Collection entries
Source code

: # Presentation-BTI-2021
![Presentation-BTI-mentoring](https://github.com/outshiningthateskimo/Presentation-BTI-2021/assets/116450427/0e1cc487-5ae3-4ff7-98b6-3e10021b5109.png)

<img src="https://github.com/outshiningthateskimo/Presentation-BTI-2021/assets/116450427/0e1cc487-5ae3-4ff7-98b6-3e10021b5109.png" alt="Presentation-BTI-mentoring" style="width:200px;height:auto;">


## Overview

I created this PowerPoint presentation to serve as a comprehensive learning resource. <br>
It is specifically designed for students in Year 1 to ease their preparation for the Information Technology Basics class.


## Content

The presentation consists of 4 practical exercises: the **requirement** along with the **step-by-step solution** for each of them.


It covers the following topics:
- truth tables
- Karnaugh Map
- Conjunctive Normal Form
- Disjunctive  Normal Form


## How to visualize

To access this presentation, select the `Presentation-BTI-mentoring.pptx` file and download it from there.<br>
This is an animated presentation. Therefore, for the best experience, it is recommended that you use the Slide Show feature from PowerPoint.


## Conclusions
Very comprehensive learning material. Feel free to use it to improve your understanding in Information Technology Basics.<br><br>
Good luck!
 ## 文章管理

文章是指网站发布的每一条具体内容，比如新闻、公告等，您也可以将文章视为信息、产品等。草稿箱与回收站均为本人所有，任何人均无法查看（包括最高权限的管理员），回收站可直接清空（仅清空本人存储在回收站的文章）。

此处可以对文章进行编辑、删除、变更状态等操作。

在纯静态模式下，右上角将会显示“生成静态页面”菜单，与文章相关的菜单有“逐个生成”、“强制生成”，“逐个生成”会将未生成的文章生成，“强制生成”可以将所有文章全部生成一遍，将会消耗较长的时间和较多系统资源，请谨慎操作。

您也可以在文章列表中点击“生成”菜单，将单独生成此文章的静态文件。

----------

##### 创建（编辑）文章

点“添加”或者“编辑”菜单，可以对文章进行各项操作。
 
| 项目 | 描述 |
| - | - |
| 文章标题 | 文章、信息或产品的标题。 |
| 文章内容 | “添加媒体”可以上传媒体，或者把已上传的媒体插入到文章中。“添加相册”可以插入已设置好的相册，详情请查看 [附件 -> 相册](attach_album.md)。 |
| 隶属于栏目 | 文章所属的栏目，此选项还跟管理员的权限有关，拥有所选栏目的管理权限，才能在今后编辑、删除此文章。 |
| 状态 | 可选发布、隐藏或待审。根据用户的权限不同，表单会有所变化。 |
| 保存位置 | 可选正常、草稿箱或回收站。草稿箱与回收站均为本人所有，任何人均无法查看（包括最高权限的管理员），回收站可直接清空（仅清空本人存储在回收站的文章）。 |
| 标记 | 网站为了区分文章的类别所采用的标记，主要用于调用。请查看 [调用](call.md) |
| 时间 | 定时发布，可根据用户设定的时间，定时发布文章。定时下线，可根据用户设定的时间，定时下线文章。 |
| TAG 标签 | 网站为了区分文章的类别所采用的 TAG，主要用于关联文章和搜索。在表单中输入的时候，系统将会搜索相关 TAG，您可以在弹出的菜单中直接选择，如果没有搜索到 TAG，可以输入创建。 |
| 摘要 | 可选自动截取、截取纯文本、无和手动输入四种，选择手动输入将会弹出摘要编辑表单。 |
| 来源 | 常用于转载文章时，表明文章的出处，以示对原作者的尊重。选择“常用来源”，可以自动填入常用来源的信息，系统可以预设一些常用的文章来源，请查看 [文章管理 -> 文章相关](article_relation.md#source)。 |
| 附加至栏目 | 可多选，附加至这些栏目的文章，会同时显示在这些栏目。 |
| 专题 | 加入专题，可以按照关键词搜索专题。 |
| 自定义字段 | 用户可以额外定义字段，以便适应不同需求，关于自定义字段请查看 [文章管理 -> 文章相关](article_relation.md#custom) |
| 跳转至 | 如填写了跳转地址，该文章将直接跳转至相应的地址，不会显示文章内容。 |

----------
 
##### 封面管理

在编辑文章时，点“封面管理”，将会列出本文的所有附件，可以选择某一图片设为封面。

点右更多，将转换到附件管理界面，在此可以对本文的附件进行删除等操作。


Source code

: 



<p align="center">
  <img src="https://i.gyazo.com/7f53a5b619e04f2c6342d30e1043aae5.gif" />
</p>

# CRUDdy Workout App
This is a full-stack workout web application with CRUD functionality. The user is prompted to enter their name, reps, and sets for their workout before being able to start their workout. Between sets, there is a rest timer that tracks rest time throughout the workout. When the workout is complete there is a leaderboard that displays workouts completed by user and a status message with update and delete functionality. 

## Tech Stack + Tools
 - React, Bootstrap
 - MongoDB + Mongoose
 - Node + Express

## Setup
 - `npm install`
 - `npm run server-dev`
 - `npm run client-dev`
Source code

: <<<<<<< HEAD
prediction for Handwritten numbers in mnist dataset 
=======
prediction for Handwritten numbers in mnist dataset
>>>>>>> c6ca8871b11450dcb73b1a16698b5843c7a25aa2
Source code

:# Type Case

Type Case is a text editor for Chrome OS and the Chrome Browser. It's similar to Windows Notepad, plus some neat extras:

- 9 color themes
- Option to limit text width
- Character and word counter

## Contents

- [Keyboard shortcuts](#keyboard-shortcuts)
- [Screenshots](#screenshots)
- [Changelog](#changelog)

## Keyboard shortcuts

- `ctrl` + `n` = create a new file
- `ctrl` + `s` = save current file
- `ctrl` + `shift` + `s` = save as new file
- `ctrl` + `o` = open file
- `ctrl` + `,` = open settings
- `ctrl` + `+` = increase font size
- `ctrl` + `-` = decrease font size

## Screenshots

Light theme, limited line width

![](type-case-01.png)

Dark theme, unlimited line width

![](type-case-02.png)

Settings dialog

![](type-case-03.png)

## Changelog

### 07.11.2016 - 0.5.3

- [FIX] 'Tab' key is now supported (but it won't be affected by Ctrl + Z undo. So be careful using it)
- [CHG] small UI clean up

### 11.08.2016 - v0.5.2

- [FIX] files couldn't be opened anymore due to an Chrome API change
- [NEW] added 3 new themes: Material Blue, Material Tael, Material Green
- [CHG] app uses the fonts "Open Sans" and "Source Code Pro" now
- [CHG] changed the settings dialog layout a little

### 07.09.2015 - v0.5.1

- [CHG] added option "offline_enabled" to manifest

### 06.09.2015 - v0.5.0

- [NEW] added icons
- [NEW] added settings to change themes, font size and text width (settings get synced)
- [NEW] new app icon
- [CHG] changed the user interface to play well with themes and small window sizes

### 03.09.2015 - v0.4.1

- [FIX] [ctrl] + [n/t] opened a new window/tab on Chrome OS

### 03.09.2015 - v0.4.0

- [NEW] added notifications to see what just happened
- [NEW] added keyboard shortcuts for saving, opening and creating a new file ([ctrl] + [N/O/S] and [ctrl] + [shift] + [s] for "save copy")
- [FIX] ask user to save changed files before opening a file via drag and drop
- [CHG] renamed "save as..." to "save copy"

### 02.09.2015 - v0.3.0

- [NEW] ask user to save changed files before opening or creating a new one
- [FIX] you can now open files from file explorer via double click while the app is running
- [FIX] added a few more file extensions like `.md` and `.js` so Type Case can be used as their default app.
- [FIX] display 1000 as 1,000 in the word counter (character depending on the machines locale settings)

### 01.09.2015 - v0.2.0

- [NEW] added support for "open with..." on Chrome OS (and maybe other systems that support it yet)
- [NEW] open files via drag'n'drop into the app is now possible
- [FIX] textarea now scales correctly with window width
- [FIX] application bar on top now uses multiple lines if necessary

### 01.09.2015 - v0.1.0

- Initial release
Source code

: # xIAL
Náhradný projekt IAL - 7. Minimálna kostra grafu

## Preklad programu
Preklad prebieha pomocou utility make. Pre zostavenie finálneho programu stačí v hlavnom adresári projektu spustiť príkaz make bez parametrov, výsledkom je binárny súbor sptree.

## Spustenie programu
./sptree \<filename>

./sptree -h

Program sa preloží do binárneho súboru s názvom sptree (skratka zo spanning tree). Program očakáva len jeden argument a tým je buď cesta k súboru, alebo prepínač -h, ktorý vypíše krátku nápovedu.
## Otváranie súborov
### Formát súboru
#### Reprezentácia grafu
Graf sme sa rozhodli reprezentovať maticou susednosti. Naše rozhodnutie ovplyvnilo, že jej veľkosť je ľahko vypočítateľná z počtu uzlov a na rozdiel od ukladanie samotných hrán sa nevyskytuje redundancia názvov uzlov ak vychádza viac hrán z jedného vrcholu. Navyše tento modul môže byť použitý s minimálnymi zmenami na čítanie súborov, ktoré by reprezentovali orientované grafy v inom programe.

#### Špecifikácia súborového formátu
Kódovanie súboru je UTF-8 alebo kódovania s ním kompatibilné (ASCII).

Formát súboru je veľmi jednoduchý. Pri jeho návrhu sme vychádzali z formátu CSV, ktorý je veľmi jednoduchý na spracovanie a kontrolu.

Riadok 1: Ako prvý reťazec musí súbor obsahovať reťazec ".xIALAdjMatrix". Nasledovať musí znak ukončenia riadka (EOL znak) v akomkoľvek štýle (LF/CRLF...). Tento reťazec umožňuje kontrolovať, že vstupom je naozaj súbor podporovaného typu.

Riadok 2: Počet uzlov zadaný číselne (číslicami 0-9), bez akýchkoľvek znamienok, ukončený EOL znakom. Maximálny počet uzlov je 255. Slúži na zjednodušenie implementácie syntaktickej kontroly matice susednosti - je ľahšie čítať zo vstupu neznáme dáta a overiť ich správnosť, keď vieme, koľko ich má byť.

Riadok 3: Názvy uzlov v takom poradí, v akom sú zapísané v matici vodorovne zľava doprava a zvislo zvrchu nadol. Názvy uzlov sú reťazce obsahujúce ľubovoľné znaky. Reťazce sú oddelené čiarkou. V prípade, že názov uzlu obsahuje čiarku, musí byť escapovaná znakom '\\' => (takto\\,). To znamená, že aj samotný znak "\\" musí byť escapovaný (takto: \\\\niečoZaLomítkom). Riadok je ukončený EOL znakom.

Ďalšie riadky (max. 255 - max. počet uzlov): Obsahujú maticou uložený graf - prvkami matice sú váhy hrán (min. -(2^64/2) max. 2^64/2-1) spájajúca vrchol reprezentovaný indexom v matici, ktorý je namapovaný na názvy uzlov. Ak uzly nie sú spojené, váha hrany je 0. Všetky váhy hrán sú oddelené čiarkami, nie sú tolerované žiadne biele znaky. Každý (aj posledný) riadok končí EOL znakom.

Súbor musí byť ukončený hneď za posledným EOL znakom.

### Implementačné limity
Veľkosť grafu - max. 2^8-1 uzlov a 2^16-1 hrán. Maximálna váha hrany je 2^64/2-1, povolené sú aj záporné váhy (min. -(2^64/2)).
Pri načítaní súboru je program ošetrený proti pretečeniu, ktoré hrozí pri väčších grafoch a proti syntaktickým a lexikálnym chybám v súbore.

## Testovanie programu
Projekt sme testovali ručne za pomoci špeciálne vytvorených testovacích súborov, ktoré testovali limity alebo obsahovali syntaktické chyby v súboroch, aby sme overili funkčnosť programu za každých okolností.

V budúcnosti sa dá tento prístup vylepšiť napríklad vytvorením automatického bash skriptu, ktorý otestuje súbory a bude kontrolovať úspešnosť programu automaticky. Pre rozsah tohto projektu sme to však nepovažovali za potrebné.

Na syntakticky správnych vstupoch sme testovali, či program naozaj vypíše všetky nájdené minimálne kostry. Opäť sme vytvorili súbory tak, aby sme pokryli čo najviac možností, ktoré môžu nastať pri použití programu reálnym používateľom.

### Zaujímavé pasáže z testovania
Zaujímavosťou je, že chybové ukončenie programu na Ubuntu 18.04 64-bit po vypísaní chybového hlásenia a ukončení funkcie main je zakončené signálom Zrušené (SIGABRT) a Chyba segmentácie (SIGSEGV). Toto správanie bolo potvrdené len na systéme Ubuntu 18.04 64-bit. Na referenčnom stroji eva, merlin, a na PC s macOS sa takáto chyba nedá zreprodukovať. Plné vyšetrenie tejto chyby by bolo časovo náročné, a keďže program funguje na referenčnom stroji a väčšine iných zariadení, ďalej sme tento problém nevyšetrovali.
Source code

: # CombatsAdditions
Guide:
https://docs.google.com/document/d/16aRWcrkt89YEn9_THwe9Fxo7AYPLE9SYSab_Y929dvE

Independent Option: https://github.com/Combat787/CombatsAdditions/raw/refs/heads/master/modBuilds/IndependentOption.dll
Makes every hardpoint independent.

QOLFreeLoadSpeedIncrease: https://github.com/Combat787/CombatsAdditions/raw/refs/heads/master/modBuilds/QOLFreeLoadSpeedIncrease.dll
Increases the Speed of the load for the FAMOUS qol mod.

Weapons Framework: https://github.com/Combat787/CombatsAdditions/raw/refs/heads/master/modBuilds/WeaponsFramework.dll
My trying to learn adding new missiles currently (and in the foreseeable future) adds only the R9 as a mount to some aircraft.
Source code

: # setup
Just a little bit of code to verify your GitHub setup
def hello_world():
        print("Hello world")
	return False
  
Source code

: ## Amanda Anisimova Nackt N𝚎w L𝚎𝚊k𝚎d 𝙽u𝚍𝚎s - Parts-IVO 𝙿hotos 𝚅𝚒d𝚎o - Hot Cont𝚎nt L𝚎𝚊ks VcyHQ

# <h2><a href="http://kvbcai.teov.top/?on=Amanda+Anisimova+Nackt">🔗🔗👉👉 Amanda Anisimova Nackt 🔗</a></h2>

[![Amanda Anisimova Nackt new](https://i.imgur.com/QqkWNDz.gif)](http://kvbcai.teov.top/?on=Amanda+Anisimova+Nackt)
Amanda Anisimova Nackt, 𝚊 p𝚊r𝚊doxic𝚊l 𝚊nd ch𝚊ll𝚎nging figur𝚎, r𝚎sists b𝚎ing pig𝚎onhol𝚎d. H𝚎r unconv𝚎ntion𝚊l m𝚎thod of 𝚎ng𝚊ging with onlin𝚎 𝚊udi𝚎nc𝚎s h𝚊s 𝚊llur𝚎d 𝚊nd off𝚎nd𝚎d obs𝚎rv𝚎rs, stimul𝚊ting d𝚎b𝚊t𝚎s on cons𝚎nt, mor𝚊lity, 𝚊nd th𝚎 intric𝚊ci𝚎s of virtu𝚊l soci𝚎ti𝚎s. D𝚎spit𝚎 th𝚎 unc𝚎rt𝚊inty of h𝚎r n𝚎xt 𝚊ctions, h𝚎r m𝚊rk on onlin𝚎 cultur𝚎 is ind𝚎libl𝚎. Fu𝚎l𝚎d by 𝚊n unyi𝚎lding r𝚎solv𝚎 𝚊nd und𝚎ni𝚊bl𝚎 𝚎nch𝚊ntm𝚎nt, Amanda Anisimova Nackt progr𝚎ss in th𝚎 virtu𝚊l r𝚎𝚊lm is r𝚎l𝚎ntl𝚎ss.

Problem details ▸
In the answer, give the lines from the first line of the data through the line with "The presentation consists", exactly as they appear and with no additions.

Answer space ▸
Source code

: # Presentation-BTI-2021
![Presentation-BTI-mentoring](https://github.com/outshiningthateskimo/Presentation-BTI-2021/assets/116450427/0e1cc487-5ae3-4ff7-98b6-3e10021b5109.png)

<img src="https://github.com/outshiningthateskimo/Presentation-BTI-2021/assets/116450427/0e1cc487-5ae3-4ff7-98b6-3e10021b5109.png" alt="Presentation-BTI-mentoring" style="width:200px;height:auto;">


## Overview

I created this PowerPoint presentation to serve as a comprehensive learning resource. <br>
It is specifically designed for students in Year 1 to ease their preparation for the Information Technology Basics class.


## Content

The presentation consists of 4 practical exercises: the **requirement** along with the **step-by-step solution** for each of them.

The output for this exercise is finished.